• **What the task requires**
Give back every entry exactly; drop the pictures.

• **Dataset excerpts**
§
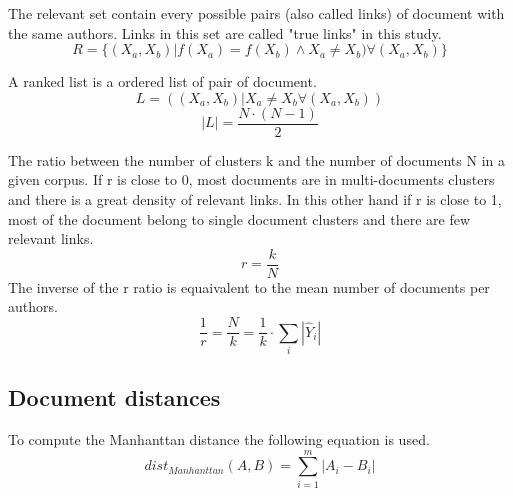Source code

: \begin{definition}
  The relevant set contain every possible pairs (also called links) of document with the same authors. Links in this set are called "true links" in this study.
  \begin{equation}
    R = \{(X_a, X_b) | f(X_a) = f(X_b) \land X_a \neq X_b) \forall (X_a, X_b)\}
  \end{equation}
\end{definition}

\begin{definition}
  A ranked list is a ordered list of pair of document.
  \begin{equation}
    L = ((X_a, X_b) | X_a \neq X_b \forall (X_a, X_b))
  \end{equation}
  \begin{equation}
    |L| = \frac{N \cdot (N - 1)}{2}
  \end{equation}
\end{definition}

\begin{definition}
  The ratio between the number of clusters k and the number of documents N in a given corpus.
  If r is close to 0, most documents are in multi-documents clusters and there is a great density of relevant links.
  In this other hand if r is close to 1, most of the document belong to single document clusters and there are few relevant links.
  \begin{equation}
    r = \frac{k}{N}
  \end{equation}
  The inverse of the r ratio is equaivalent to the mean number of documents per authors.
  \begin{equation}
    \frac{1}{r} = \frac{N}{k} = \frac{1}{k} \cdot \sum_{i} |\hat{Y}_i|
  \end{equation}
\end{definition}

\subsection{Document distances}

\begin{definition}
  To compute the Manhanttan distance the following equation is used.
  \begin{equation}
    dist_{Manhanttan}(A, B) = \sum_{i=1}^{m} |A_i - B_i|
  \end{equation}
\end{definition}

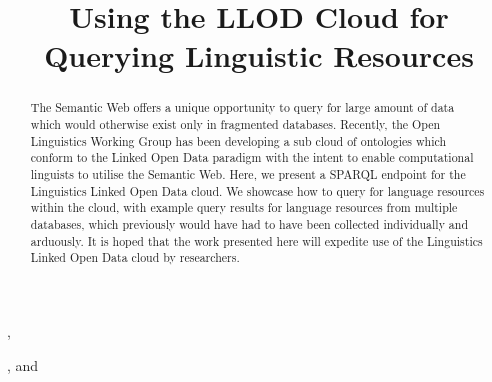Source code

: \documentclass{iosart2c}
\begin{document}
\begin{frontmatter}                           %

\title{Using the LLOD Cloud for Querying Linguistic Resources%
} 



\author[A,B]{ },
\author[C]{ },
and
\author[D]{ }


\address[A]{Department of Intelligent Computer Systems, University of Malta, Msida, MSD2080, Malta}
\address[B]{Computational Linguistics Department, Saarland University, Saarbr\"ucken, 66121, Germany\\  E-mail: littauer@coli.uni-saarland.de}
\address[C]{Research Unit Quantitative Language Comparison, Ludwig Maximilian University, Geschwister Scholl Platz 1, D-80539 Munich, Germany\\ 
E-mail: bambooforest@gmail.com} %
\address[D]{Intelligent Software Components, iSOCO, S.A., Av. del Partenon 16-18, Madrid, Spain\\
E-mail: bvillazon@isoco.com}

\begin{abstract}
The Semantic Web offers a unique opportunity to query for large amount of data which would otherwise exist only in fragmented databases. Recently, the Open Linguistics Working Group has been developing a sub cloud of ontologies which conform to the Linked Open Data paradigm with the intent to enable computational linguists to utilise the Semantic Web. Here, we present a SPARQL endpoint for the Linguistics Linked Open Data cloud. We showcase how to query for language resources within the cloud, with example query results for language resources from multiple databases, which previously would have had to have been collected individually and arduously. It is hoped that the work presented here will expedite use of the Linguistics Linked Open Data cloud by researchers. 


\end{abstract}
\end{frontmatter}
\end{document}
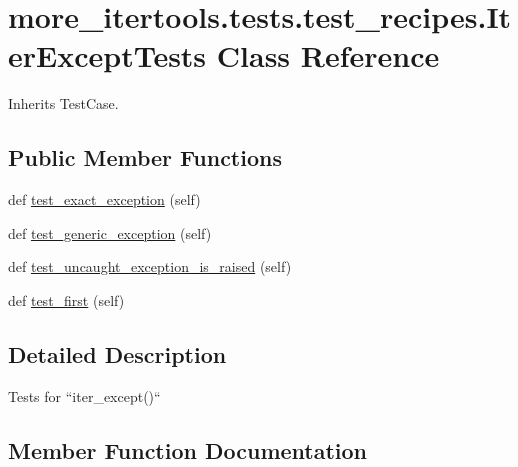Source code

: \hypertarget{classmore__itertools_1_1tests_1_1test__recipes_1_1_iter_except_tests}{}\section{more\+\_\+itertools.\+tests.\+test\+\_\+recipes.\+Iter\+Except\+Tests Class Reference}
\label{classmore__itertools_1_1tests_1_1test__recipes_1_1_iter_except_tests}


Inherits Test\+Case.

\subsection*{Public Member Functions}
\begin{DoxyCompactItemize}
\item 
def \hyperlink{classmore__itertools_1_1tests_1_1test__recipes_1_1_iter_except_tests_a9fdd0549d842e44fb27e8eb0ee215c4c}{test\+\_\+exact\+\_\+exception} (self)
\item 
def \hyperlink{classmore__itertools_1_1tests_1_1test__recipes_1_1_iter_except_tests_a9814b5dc3823464c6ad5ba00b3cfc005}{test\+\_\+generic\+\_\+exception} (self)
\item 
def \hyperlink{classmore__itertools_1_1tests_1_1test__recipes_1_1_iter_except_tests_acbcd3f1ffb21efa2d005fa34e1d79dc3}{test\+\_\+uncaught\+\_\+exception\+\_\+is\+\_\+raised} (self)
\item 
def \hyperlink{classmore__itertools_1_1tests_1_1test__recipes_1_1_iter_except_tests_aa59a3ce8f592965765bbc3b821c923dd}{test\+\_\+first} (self)
\end{DoxyCompactItemize}


\subsection{Detailed Description}
\begin{DoxyVerb}Tests for ``iter_except()``\end{DoxyVerb}
 

\subsection{Member Function Documentation}
\mbox{\label{classmore__itertools_1_1tests_1_1test__recipes_1_1_iter_except_tests_a9fdd0549d842e44fb27e8eb0ee215c4c}} 
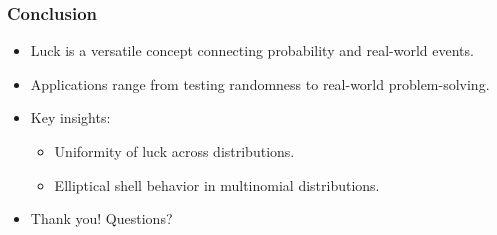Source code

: \documentclass{beamer}
\begin{document}
\begin{frame}
\frametitle{Conclusion}
\begin{itemize}
    \item Luck is a versatile concept connecting probability and real-world events.
    \item Applications range from testing randomness to real-world problem-solving.
    \item Key insights:
        \begin{itemize}
            \item Uniformity of luck across distributions.
            \item Elliptical shell behavior in multinomial distributions.
        \end{itemize}
    \item Thank you! Questions?
\end{itemize}
\end{frame}
\end{document}
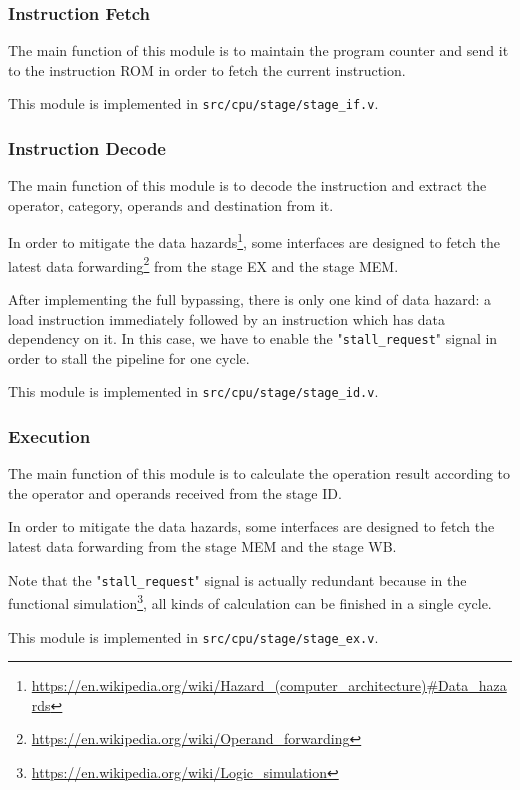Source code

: \documentclass{article}
\begin{document}
\subsubsection{Instruction Fetch}
The main function of this module is to maintain the program counter and send it to the instruction ROM in order to fetch the current instruction.


This module is implemented in \texttt{src/cpu/stage/stage\_if.v}.

\subsubsection{Instruction Decode}
The main function of this module is to decode the instruction and extract the operator, category, operands and destination from it.


In order to mitigate the data hazards\footnote{\url{https://en.wikipedia.org/wiki/Hazard\_(computer\_architecture)\#Data\_hazards}}, some interfaces are designed to fetch the latest data forwarding\footnote{\url{https://en.wikipedia.org/wiki/Operand\_forwarding}} from the stage EX and the stage MEM.

After implementing the full bypassing, there is only one kind of data hazard: a load instruction immediately followed by an instruction which has data dependency on it. In this case, we have to enable the "\texttt{stall\_request}" signal in order to stall the pipeline for one cycle.

This module is implemented in \texttt{src/cpu/stage/stage\_id.v}.

\newpage
\subsubsection{Execution}
The main function of this module is to calculate the operation result according to the operator and operands received from the stage ID.


In order to mitigate the data hazards, some interfaces are designed to fetch the latest data forwarding from the stage MEM and the stage WB.

Note that the "\texttt{stall\_request}" signal is actually redundant because in the functional simulation\footnote{\url{https://en.wikipedia.org/wiki/Logic\_simulation}}, all kinds of calculation can be finished in a single cycle.

This module is implemented in \texttt{src/cpu/stage/stage\_ex.v}.
\end{document}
§
• **Answer section**
Source code

: \begin{definition}
  The relevant set contain every possible pairs (also called links) of document with the same authors. Links in this set are called "true links" in this study.
  \begin{equation}
    R = \{(X_a, X_b) | f(X_a) = f(X_b) \land X_a \neq X_b) \forall (X_a, X_b)\}
  \end{equation}
\end{definition}

\begin{definition}
  A ranked list is a ordered list of pair of document.
  \begin{equation}
    L = ((X_a, X_b) | X_a \neq X_b \forall (X_a, X_b))
  \end{equation}
  \begin{equation}
    |L| = \frac{N \cdot (N - 1)}{2}
  \end{equation}
\end{definition}

\begin{definition}
  The ratio between the number of clusters k and the number of documents N in a given corpus.
  If r is close to 0, most documents are in multi-documents clusters and there is a great density of relevant links.
  In this other hand if r is close to 1, most of the document belong to single document clusters and there are few relevant links.
  \begin{equation}
    r = \frac{k}{N}
  \end{equation}
  The inverse of the r ratio is equaivalent to the mean number of documents per authors.
  \begin{equation}
    \frac{1}{r} = \frac{N}{k} = \frac{1}{k} \cdot \sum_{i} |\hat{Y}_i|
  \end{equation}
\end{definition}

\subsection{Document distances}

\begin{definition}
  To compute the Manhanttan distance the following equation is used.
  \begin{equation}
    dist_{Manhanttan}(A, B) = \sum_{i=1}^{m} |A_i - B_i|
  \end{equation}
\end{definition}

Source code

: \documentclass{iosart2c}
\begin{document}
\begin{frontmatter}                           %

\title{Using the LLOD Cloud for Querying Linguistic Resources%
} 



\author[A,B]{ },
\author[C]{ },
and
\author[D]{ }


\address[A]{Department of Intelligent Computer Systems, University of Malta, Msida, MSD2080, Malta}
\address[B]{Computational Linguistics Department, Saarland University, Saarbr\"ucken, 66121, Germany\\  E-mail: littauer@coli.uni-saarland.de}
\address[C]{Research Unit Quantitative Language Comparison, Ludwig Maximilian University, Geschwister Scholl Platz 1, D-80539 Munich, Germany\\ 
E-mail: bambooforest@gmail.com} %
\address[D]{Intelligent Software Components, iSOCO, S.A., Av. del Partenon 16-18, Madrid, Spain\\
E-mail: bvillazon@isoco.com}

\begin{abstract}
The Semantic Web offers a unique opportunity to query for large amount of data which would otherwise exist only in fragmented databases. Recently, the Open Linguistics Working Group has been developing a sub cloud of ontologies which conform to the Linked Open Data paradigm with the intent to enable computational linguists to utilise the Semantic Web. Here, we present a SPARQL endpoint for the Linguistics Linked Open Data cloud. We showcase how to query for language resources within the cloud, with example query results for language resources from multiple databases, which previously would have had to have been collected individually and arduously. It is hoped that the work presented here will expedite use of the Linguistics Linked Open Data cloud by researchers. 


\end{abstract}
\end{frontmatter}
\end{document}
Source code

: \hypertarget{classmore__itertools_1_1tests_1_1test__recipes_1_1_iter_except_tests}{}\section{more\+\_\+itertools.\+tests.\+test\+\_\+recipes.\+Iter\+Except\+Tests Class Reference}
\label{classmore__itertools_1_1tests_1_1test__recipes_1_1_iter_except_tests}


Inherits Test\+Case.

\subsection*{Public Member Functions}
\begin{DoxyCompactItemize}
\item 
def \hyperlink{classmore__itertools_1_1tests_1_1test__recipes_1_1_iter_except_tests_a9fdd0549d842e44fb27e8eb0ee215c4c}{test\+\_\+exact\+\_\+exception} (self)
\item 
def \hyperlink{classmore__itertools_1_1tests_1_1test__recipes_1_1_iter_except_tests_a9814b5dc3823464c6ad5ba00b3cfc005}{test\+\_\+generic\+\_\+exception} (self)
\item 
def \hyperlink{classmore__itertools_1_1tests_1_1test__recipes_1_1_iter_except_tests_acbcd3f1ffb21efa2d005fa34e1d79dc3}{test\+\_\+uncaught\+\_\+exception\+\_\+is\+\_\+raised} (self)
\item 
def \hyperlink{classmore__itertools_1_1tests_1_1test__recipes_1_1_iter_except_tests_aa59a3ce8f592965765bbc3b821c923dd}{test\+\_\+first} (self)
\end{DoxyCompactItemize}


\subsection{Detailed Description}
\begin{DoxyVerb}Tests for ``iter_except()``\end{DoxyVerb}
 

\subsection{Member Function Documentation}
\mbox{\label{classmore__itertools_1_1tests_1_1test__recipes_1_1_iter_except_tests_a9fdd0549d842e44fb27e8eb0ee215c4c}} 
Source code

: \documentclass{beamer}
\begin{document}
\begin{frame}
\frametitle{Conclusion}
\begin{itemize}
    \item Luck is a versatile concept connecting probability and real-world events.
    \item Applications range from testing randomness to real-world problem-solving.
    \item Key insights:
        \begin{itemize}
            \item Uniformity of luck across distributions.
            \item Elliptical shell behavior in multinomial distributions.
        \end{itemize}
    \item Thank you! Questions?
\end{itemize}
\end{frame}
\end{document}
Source code

: \documentclass{article}
\begin{document}
\subsubsection{Instruction Fetch}
The main function of this module is to maintain the program counter and send it to the instruction ROM in order to fetch the current instruction.


This module is implemented in \texttt{src/cpu/stage/stage\_if.v}.

\subsubsection{Instruction Decode}
The main function of this module is to decode the instruction and extract the operator, category, operands and destination from it.


In order to mitigate the data hazards\footnote{\url{https://en.wikipedia.org/wiki/Hazard\_(computer\_architecture)\#Data\_hazards}}, some interfaces are designed to fetch the latest data forwarding\footnote{\url{https://en.wikipedia.org/wiki/Operand\_forwarding}} from the stage EX and the stage MEM.

After implementing the full bypassing, there is only one kind of data hazard: a load instruction immediately followed by an instruction which has data dependency on it. In this case, we have to enable the "\texttt{stall\_request}" signal in order to stall the pipeline for one cycle.

This module is implemented in \texttt{src/cpu/stage/stage\_id.v}.

\newpage
\subsubsection{Execution}
The main function of this module is to calculate the operation result according to the operator and operands received from the stage ID.


In order to mitigate the data hazards, some interfaces are designed to fetch the latest data forwarding from the stage MEM and the stage WB.

Note that the "\texttt{stall\_request}" signal is actually redundant because in the functional simulation\footnote{\url{https://en.wikipedia.org/wiki/Logic\_simulation}}, all kinds of calculation can be finished in a single cycle.

This module is implemented in \texttt{src/cpu/stage/stage\_ex.v}.
\end{document}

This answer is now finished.